> TASK:
Lines from the beginning of the entries up to and including the one with "Banyak hal yang" must be duplicated word for word; leave out all others.

Start of INFORMATION

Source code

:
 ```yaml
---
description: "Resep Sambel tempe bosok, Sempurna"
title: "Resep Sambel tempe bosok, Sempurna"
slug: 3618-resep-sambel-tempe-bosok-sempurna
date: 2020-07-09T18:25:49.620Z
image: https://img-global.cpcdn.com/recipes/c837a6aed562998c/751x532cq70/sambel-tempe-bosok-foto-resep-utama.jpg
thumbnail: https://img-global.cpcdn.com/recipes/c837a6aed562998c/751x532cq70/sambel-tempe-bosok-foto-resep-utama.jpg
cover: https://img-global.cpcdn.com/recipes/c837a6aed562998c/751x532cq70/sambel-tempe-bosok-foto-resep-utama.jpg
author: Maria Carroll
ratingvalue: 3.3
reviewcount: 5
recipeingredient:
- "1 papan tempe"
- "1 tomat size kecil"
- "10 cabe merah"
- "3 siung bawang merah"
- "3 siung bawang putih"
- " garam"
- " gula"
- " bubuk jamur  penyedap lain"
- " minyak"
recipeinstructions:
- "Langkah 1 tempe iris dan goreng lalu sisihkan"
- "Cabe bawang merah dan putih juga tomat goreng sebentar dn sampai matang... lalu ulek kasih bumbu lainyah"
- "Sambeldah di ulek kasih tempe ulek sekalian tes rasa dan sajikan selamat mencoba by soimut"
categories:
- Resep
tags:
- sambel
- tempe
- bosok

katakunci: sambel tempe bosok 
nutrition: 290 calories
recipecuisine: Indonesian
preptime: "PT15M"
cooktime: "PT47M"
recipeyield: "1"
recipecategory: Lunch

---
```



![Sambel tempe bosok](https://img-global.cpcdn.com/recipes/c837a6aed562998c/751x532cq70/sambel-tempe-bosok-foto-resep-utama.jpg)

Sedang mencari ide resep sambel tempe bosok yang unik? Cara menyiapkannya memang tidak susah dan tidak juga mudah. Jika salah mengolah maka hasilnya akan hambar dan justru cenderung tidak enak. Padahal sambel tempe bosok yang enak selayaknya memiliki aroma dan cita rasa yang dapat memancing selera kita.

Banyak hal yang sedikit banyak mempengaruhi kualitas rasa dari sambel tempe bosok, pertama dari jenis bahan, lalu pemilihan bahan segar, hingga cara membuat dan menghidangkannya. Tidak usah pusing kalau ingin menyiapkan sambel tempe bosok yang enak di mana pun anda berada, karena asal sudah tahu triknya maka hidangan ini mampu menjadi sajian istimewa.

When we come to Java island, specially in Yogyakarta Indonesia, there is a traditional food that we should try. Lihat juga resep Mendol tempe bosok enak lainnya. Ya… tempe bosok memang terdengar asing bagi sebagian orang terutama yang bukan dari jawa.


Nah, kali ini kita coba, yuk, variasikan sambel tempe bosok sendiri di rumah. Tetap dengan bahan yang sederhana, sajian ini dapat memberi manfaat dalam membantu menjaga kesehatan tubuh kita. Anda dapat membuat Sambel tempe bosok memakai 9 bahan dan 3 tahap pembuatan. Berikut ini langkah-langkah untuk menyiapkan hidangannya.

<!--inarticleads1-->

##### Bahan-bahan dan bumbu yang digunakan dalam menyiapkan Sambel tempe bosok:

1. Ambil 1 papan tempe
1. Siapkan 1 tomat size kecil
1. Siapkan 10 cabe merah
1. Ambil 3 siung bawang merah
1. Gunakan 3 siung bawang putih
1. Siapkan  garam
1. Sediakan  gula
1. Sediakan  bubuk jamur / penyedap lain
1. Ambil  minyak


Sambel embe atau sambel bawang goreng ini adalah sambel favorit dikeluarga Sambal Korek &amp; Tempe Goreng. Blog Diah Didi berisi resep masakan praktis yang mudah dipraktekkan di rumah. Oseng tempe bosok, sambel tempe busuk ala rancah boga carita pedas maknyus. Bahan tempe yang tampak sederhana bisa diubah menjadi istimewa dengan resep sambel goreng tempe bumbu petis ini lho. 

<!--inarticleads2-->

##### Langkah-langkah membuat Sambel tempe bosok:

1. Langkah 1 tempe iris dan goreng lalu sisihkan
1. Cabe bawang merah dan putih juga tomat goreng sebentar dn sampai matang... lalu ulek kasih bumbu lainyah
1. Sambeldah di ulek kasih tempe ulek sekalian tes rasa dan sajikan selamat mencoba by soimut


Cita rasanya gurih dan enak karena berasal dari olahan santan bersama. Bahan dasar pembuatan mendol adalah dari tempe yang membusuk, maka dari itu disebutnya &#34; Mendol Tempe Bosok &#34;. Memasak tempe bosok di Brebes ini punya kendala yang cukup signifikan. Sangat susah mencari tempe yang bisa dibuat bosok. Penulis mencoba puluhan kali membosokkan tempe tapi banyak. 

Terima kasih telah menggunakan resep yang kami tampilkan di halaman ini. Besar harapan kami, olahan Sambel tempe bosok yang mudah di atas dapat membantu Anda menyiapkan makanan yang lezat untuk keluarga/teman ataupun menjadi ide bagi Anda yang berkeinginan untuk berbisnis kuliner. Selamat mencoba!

End of INFORMATION

> WRITTEN SOLUTION:
Source code

:
 ```yaml
---
description: "Resep Sambel tempe bosok, Sempurna"
title: "Resep Sambel tempe bosok, Sempurna"
slug: 3618-resep-sambel-tempe-bosok-sempurna
date: 2020-07-09T18:25:49.620Z
image: https://img-global.cpcdn.com/recipes/c837a6aed562998c/751x532cq70/sambel-tempe-bosok-foto-resep-utama.jpg
thumbnail: https://img-global.cpcdn.com/recipes/c837a6aed562998c/751x532cq70/sambel-tempe-bosok-foto-resep-utama.jpg
cover: https://img-global.cpcdn.com/recipes/c837a6aed562998c/751x532cq70/sambel-tempe-bosok-foto-resep-utama.jpg
author: Maria Carroll
ratingvalue: 3.3
reviewcount: 5
recipeingredient:
- "1 papan tempe"
- "1 tomat size kecil"
- "10 cabe merah"
- "3 siung bawang merah"
- "3 siung bawang putih"
- " garam"
- " gula"
- " bubuk jamur  penyedap lain"
- " minyak"
recipeinstructions:
- "Langkah 1 tempe iris dan goreng lalu sisihkan"
- "Cabe bawang merah dan putih juga tomat goreng sebentar dn sampai matang... lalu ulek kasih bumbu lainyah"
- "Sambeldah di ulek kasih tempe ulek sekalian tes rasa dan sajikan selamat mencoba by soimut"
categories:
- Resep
tags:
- sambel
- tempe
- bosok

katakunci: sambel tempe bosok 
nutrition: 290 calories
recipecuisine: Indonesian
preptime: "PT15M"
cooktime: "PT47M"
recipeyield: "1"
recipecategory: Lunch

---
```



![Sambel tempe bosok](https://img-global.cpcdn.com/recipes/c837a6aed562998c/751x532cq70/sambel-tempe-bosok-foto-resep-utama.jpg)

Sedang mencari ide resep sambel tempe bosok yang unik? Cara menyiapkannya memang tidak susah dan tidak juga mudah. Jika salah mengolah maka hasilnya akan hambar dan justru cenderung tidak enak. Padahal sambel tempe bosok yang enak selayaknya memiliki aroma dan cita rasa yang dapat memancing selera kita.

Banyak hal yang sedikit banyak mempengaruhi kualitas rasa dari sambel tempe bosok, pertama dari jenis bahan, lalu pemilihan bahan segar, hingga cara membuat dan menghidangkannya. Tidak usah pusing kalau ingin menyiapkan sambel tempe bosok yang enak di mana pun anda berada, karena asal sudah tahu triknya maka hidangan ini mampu menjadi sajian istimewa.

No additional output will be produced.